December 22, 2015 | By | 4 Replies More

Harvey Port 02I didn’t have high expectations when I entered the women’s fiction division of the Tampa Area Romance Writer’s Contest. All I really wanted was some quality feedback on the first draft of the manuscript I had recently finished. And, truth be told, I needed a distraction.

The agent I had signed with a couple of months earlier was shopping a manuscript that I had previously written, and all those big, New York City editors reading my work was All. I. Could. Think. About.

A few weeks later (during which I had been editing said manuscript daily), I received that fabulous feedback I had been looking for—along with the news that Dear Carolina was a finalist in the TARA. A few weeks after that I also received an email that Dear Carolina had won the contest! I was thrilled, of course, but, as I continued reading, that thrilled turned into elated. An editor at Berkley Books, a division of Penguin Random House, had requested my manuscript.

My agent, of course, zipped the manuscript right over. Then we waited. And it seemed like a good time to start biting my nails if I was going to. Every time I opened my email for what seemed like the three longest months of my life, I knew that there could be a message waiting that would either make me jump-up-and-down excited or snuggle-up-with-a-pint-of-Haagen-Daz disappointed.

Eventually, with no warning whatsoever, that email appeared in my nervous little inbox. It was of the Haagen Daz variety. The editor loved the novel, but she thought the voices of the two main characters were too similar. I was completely deflated, but my agent very sagely advised that, if I could rewrite the book, he might be able to orchestrate a second chance.

Fortunately, this was a problem I knew I could solve. You see, when I was writing Jodi in Dear Carolina, the voice you read now, that very southern dialect, was how I heard her voice in my head. But, knowing that I wanted a “big five” New York publisher, I was afraid something so southern would alienate editors and readers alike. But, basically, this was my shot. I rewrote Jodi’s voice, just like I had heard it, in one weekend—and I resubmit the book.

Three nail-biting (Yeah. I finally just took it up.) months later, I heard that the editor loved it, but now the president of the publishing house had to love it also. Three more grueling months passed, and I heard that she also loved it but now the entire editorial board had to unanimously agree that they not only loved Dear Carolina but that they also had a clear vision of its space in the marketplace… Sigh.

At that point, I was thinking no one has ever agreed on anything unanimously. I had written another manuscript after Dear Carolina, but my nerves were so shot that I wasn’t even sure I could continue doing this. It was like my life hung in the balance of this decision.

The meeting where the board was to make the decision got pushed two or three times, then my book got bumped off the roster two or three times after that, but, finally, after several more months, I was told that it was absolutely the day they would make the decision.

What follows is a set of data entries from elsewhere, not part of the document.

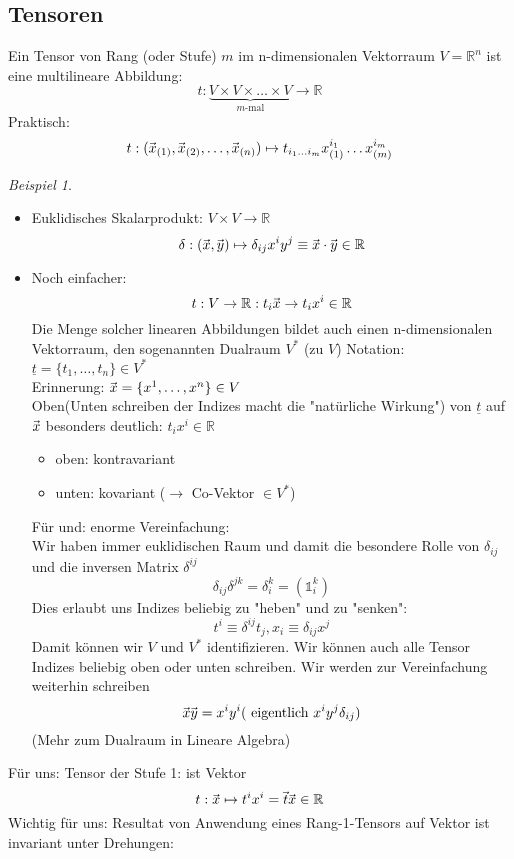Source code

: \documentclass[a4paper]{scrartcl}
\renewcommand{\v}[1]{\mathrlap{\vec{\mkern-2mu\phantom{#1}}}#1}
\theoremstyle{definition}
\theoremstyle{plain}
\theoremstyle{remark}
\theoremstyle{remark}
\newtheorem{ex}{Beispiel}
\newcommand{\ubar}[1]{\underline{#1}}
\begin{document}
\subsection{Tensoren}
\label{sec-6-4}
Ein Tensor von Rang (oder Stufe) $m$ im n-dimensionalen Vektorraum $V = \mathbb{R}^n$ ist eine multilineare Abbildung:
\[t:\underbrace{V\times V\times \ldots \times V}_{m\text{-mal}} \to \mathbb{R}\]
Praktisch:
\[t: (\v x_{(1)}, \v x_{(2)}, \ldots, \v x_{(n)}) \mapsto t_{i_1 \ldots i_m} x_{(1)}^{i_1} \ldots x_{(m)}^{i_m} \]
\begin{ex}
\begin{itemize}
\item Euklidisches Skalarprodukt: $V\times V \to \mathbb{R}$
         \[\delta: (\v x, \v y) \mapsto \delta_{ij} x^i y^j \equiv \v x \cdot \v y \in \mathbb{R}\]
\item Noch einfacher:
\[t: V \to \mathbb{R}: t_i \v x \to t_i x^i \in \mathbb{R}\]
Die Menge solcher linearen Abbildungen bildet auch einen n-dimensionalen Vektorraum, den sogenannten Dualraum $V^\ast$ (zu $V$)
Notation: $\ubar t = \{t_1, \ldots, t_n\} \in V^\ast$ \\
         Erinnerung: $\v x = \{x^1, \ldots, x^n\} \in V$ \\
         Oben(Unten schreiben der Indizes macht die "natürliche Wirkung") von $\ubar t$ auf $\v x$ besonders deutlich: $t_i x^i \in \mathbb{R}$
\begin{itemize}
\item oben: kontravariant
\item unten: kovariant ($\rightarrow$ Co-Vektor $\in V^\ast$)
\end{itemize}
Für und: enorme Vereinfachung: \\
         Wir haben immer euklidischen Raum und damit die besondere Rolle von $\delta_{ij}$ und die inversen Matrix $\delta^{ij}$
\[\delta_{ij} \delta^{jk} = \delta_i^k = (\mathbb{1}_i^k)\]
Dies erlaubt uns Indizes beliebig zu "heben" und zu "senken":
\[t^i \equiv \delta^{ij} t_j, x_i \equiv \delta_{ij}x^j\]
Damit können wir $V$ und $V^\ast$ identifizieren. Wir können auch alle Tensor Indizes beliebig oben oder unten schreiben.
Wir werden zur Vereinfachung weiterhin schreiben
\[\v x \v y = x^i y^i (~\text{eigentlich}~x^i y^j \delta_{ij})\]
(Mehr zum Dualraum in Lineare Algebra)
\end{itemize}
\end{ex}
Für uns: Tensor der Stufe 1: ist Vektor
\[t: \v x \mapsto t^i x^i = \v t \v x \in \mathbb{R}\]
Wichtig für uns: Resultat von Anwendung eines Rang-1-Tensors auf Vektor ist invariant unter Drehungen:
\end{document}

I strolled my son to preschool, went home and, as soon as I got there, my phone rang. It was barely 9 a.m., so I felt like it wasn’t good news. It was my agent. He said, “How are you doing?”

And I answered, quite honestly, “I have no idea. How am I doing?”

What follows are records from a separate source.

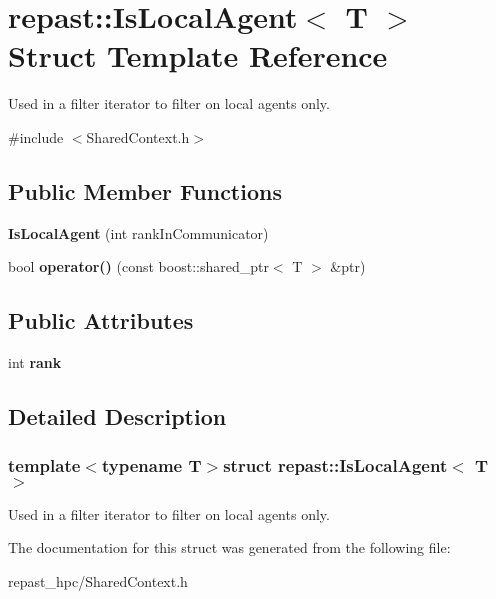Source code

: \hypertarget{structrepast_1_1_is_local_agent}{\section{repast\-:\-:Is\-Local\-Agent$<$ T $>$ Struct Template Reference}
\label{structrepast_1_1_is_local_agent}
}


Used in a filter iterator to filter on local agents only.  




{\ttfamily \#include $<$Shared\-Context.\-h$>$}

\subsection*{Public Member Functions}
\begin{DoxyCompactItemize}
\item 
\hypertarget{structrepast_1_1_is_local_agent_ad29d7ef8ffc1d238fd9468277b7c5f03}{{\bfseries Is\-Local\-Agent} (int rank\-In\-Communicator)}\label{structrepast_1_1_is_local_agent_ad29d7ef8ffc1d238fd9468277b7c5f03}

\item 
\hypertarget{structrepast_1_1_is_local_agent_a55212e849b4a59eebcf2a0bd1c9b3a96}{bool {\bfseries operator()} (const boost\-::shared\-\_\-ptr$<$ T $>$ \&ptr)}\label{structrepast_1_1_is_local_agent_a55212e849b4a59eebcf2a0bd1c9b3a96}

\end{DoxyCompactItemize}
\subsection*{Public Attributes}
\begin{DoxyCompactItemize}
\item 
\hypertarget{structrepast_1_1_is_local_agent_a2cb93804105c47d43f8085f4e699687a}{int {\bfseries rank}}\label{structrepast_1_1_is_local_agent_a2cb93804105c47d43f8085f4e699687a}

\end{DoxyCompactItemize}


\subsection{Detailed Description}
\subsubsection*{template$<$typename T$>$struct repast\-::\-Is\-Local\-Agent$<$ T $>$}

Used in a filter iterator to filter on local agents only. 

The documentation for this struct was generated from the following file\-:\begin{DoxyCompactItemize}
\item 
repast\-\_\-hpc/Shared\-Context.\-h\end{DoxyCompactItemize}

He laughed. “You’re doing great.”

It was like my whole world changed right in that moment. I went downstairs, opened the fridge and, instead of Haagen Daz, reached for the champagne.

Dear Carolina High ResThat was such a lesson to me that when you’re writing something, if it doesn’t feel authentic to you, it doesn’t feel authentic to the reader either. It’s a lesson that I carried through the writing of Lies and Other Acts of Love (Berkley, Penguin Random House, 4.5.16) and a lesson that I hope will lead to the same results as I turn in the third manuscript I recently finished.

It is inexplicable how much my life has changed in such a short few months, and, what’s more, incredible how I feel like this is what I was meant to do, being an author was where my path was always supposed to lead.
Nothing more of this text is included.